**Work order:**
Which lines of the material hold the word "Pending"? Copy each one.

**Exercise input:**
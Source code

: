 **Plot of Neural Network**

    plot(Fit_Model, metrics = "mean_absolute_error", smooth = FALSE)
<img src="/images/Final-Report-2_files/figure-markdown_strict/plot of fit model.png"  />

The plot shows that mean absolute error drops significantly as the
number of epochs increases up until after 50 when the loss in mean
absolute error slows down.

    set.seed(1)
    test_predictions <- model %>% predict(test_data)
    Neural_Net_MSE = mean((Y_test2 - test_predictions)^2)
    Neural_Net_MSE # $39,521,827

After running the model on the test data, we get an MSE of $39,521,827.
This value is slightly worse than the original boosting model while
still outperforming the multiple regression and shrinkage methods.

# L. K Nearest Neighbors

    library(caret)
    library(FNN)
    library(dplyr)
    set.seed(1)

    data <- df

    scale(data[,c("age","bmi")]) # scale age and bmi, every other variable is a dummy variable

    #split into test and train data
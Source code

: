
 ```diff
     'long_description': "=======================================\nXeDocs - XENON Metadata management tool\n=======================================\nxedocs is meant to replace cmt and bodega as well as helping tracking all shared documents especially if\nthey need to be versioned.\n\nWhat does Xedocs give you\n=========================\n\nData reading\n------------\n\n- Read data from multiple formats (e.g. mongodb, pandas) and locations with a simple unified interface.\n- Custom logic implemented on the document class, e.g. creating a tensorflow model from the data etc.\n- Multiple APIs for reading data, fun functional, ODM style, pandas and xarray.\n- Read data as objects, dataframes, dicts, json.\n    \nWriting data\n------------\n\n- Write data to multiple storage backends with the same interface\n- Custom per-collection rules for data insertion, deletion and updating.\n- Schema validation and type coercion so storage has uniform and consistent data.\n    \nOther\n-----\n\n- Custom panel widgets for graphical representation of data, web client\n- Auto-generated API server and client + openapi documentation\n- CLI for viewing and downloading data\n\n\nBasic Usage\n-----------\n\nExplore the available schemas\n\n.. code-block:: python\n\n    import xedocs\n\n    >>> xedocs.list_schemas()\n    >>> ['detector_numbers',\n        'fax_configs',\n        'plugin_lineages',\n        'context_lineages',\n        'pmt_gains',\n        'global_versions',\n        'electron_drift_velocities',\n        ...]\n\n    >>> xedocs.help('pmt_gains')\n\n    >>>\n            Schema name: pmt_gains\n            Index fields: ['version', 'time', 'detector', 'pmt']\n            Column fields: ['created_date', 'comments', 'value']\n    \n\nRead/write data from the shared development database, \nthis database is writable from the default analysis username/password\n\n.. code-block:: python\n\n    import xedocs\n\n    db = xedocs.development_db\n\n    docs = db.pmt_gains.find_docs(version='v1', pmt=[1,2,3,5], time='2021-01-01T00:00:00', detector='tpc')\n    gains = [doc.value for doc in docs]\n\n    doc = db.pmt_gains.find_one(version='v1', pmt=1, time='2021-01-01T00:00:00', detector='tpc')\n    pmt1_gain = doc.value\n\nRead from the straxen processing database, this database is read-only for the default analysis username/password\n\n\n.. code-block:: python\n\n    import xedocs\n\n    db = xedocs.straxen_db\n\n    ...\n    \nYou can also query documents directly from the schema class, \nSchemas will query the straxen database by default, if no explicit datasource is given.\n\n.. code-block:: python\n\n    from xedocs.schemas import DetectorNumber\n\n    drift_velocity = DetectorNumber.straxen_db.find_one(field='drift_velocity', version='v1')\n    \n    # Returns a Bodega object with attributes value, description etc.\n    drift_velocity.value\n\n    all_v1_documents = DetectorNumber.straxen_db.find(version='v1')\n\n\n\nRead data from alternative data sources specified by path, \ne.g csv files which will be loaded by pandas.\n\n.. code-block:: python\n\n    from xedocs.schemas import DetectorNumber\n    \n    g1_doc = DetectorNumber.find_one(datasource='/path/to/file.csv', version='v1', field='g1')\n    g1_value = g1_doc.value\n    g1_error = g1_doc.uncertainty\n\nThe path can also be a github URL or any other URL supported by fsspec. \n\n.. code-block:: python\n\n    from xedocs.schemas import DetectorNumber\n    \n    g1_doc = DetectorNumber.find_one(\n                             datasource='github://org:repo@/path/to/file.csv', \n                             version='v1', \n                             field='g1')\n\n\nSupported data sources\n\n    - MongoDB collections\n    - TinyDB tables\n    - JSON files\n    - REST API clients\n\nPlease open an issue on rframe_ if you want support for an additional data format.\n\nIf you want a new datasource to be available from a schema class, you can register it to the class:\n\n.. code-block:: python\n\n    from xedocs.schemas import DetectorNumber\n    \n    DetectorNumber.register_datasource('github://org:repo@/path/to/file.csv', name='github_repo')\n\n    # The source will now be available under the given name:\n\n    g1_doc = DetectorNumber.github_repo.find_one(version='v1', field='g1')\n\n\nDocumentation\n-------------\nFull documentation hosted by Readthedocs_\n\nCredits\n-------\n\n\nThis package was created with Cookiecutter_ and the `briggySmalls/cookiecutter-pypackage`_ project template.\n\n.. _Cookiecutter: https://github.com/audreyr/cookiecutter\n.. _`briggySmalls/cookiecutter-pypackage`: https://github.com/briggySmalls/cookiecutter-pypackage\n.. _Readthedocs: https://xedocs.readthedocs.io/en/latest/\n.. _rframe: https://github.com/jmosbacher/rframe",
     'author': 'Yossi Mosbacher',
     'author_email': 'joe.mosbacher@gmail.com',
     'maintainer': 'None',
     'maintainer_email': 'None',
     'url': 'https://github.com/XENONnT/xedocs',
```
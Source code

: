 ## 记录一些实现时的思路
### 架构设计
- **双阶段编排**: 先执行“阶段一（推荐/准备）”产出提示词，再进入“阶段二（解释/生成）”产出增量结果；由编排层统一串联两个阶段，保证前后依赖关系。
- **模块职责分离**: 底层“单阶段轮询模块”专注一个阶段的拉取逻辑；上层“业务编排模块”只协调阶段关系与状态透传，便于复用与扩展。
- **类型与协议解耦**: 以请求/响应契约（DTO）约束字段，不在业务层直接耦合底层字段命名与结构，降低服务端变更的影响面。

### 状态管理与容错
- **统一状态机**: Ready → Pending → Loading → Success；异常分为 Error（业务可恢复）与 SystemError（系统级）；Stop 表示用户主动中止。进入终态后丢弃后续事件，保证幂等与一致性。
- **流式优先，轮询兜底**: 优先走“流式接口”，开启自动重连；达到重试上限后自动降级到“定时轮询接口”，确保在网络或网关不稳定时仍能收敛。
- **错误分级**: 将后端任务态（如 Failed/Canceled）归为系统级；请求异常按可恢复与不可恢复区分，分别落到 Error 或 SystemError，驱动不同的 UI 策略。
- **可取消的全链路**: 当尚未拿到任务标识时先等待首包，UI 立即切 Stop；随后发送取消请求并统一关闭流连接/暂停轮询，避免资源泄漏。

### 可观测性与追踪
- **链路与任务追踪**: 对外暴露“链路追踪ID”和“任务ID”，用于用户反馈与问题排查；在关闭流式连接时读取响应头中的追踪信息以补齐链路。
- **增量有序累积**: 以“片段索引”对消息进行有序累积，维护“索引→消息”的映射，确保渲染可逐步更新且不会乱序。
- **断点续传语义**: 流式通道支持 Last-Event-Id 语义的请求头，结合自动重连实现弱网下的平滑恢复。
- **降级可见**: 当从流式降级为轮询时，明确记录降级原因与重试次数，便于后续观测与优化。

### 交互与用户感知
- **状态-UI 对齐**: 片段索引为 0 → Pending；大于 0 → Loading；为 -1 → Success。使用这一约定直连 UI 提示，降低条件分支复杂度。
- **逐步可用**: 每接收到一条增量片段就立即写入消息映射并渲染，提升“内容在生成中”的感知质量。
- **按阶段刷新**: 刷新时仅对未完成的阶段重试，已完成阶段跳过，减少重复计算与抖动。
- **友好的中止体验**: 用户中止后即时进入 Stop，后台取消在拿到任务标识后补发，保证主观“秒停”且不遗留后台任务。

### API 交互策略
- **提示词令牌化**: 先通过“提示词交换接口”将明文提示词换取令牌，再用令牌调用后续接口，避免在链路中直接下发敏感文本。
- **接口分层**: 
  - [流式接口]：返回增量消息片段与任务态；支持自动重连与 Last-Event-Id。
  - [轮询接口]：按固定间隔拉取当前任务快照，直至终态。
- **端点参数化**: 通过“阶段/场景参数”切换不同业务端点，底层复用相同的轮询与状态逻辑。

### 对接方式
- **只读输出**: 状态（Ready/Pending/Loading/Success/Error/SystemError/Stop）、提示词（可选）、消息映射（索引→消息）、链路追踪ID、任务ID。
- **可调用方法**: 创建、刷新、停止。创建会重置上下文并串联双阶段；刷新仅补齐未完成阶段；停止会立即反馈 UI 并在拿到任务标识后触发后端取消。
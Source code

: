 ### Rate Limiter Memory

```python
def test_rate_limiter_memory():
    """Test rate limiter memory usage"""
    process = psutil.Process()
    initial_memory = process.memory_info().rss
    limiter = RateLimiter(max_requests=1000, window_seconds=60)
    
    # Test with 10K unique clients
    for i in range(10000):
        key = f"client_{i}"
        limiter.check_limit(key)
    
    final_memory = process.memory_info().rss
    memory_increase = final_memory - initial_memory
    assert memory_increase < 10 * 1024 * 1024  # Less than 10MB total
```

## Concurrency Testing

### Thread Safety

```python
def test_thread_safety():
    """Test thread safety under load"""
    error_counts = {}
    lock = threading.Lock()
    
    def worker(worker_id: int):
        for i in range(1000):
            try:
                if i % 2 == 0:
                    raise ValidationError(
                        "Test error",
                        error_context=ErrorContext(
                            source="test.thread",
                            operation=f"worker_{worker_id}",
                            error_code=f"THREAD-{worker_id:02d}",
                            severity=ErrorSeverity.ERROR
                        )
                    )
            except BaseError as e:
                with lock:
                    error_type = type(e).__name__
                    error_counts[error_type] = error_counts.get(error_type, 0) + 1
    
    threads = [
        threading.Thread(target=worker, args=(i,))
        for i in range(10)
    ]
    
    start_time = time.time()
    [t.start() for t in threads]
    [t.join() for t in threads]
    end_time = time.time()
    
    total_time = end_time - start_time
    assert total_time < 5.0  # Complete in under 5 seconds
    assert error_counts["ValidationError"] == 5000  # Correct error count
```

**Reply to the exercise:**
- **统一状态机**: Ready → Pending → Loading → Success；异常分为 Error（业务可恢复）与 SystemError（系统级）；Stop 表示用户主动中止。进入终态后丢弃后续事件，保证幂等与一致性。
- **状态-UI 对齐**: 片段索引为 0 → Pending；大于 0 → Loading；为 -1 → Success。使用这一约定直连 UI 提示，降低条件分支复杂度。
- **只读输出**: 状态（Ready/Pending/Loading/Success/Error/SystemError/Stop）、提示词（可选）、消息映射（索引→消息）、链路追踪ID、任务ID。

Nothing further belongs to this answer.